We used a two-photon microscope equipped with a galvo-galvo-resonant scanhead (Thorlabs Bergamo II GGR) and ×25, 1.10 numerical aperture (NA) objective (Nikon CFI APO LWD; Thorlabs, WDN25X-APO-MP). For volumetric imaging, we used a fast piezoelectric objective scanner (Thorlabs PFM450E). To excite GCaMP we used a wavelength-tunable femtosecond laser with dispersion compensation (Mai Tai DeepSee, Spectra Physics) set to 920 nm. GCaMP fluorescence signals were collected using GaAsP PMTs (PMT2100, Thorlabs) through a 405–488 nm band-pass filter (Thorlabs).

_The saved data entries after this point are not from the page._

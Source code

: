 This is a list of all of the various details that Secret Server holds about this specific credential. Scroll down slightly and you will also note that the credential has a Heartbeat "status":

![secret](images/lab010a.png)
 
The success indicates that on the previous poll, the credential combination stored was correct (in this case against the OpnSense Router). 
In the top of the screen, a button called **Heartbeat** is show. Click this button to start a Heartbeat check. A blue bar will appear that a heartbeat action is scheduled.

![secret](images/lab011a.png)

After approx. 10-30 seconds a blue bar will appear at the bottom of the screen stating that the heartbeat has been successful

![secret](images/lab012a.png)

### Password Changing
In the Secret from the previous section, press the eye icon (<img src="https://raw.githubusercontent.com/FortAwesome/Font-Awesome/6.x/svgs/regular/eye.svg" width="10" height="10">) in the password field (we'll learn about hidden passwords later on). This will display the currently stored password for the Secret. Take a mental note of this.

All image acquisition and microscope control was conducted in MATLAB 2021a (MathWorks Inc), using ScanImage 2021 Premium with vDAQ hardware (Vidrio Technologies LLC) and custom MATLAB scripts for further experimental control. The region for imaging the fan-shaped body and protocerebral bridge was 150 × 250 pixels, whereas the region for imaging the LAL was 150 × 400 pixels. We acquired 10–12 slices in the z axis for each volume (4 µm per slice), resulting in 6–8 Hz volumetric scanning rate. For experiments using the selective PFL2 split-Gal4 line, we imaged in the protocerebral bridge, fan-shaped body, or LAL for different trials. For experiments imaging the mixed PFL2 and PFL3 split-Gal4 line, we only imaged in the LAL.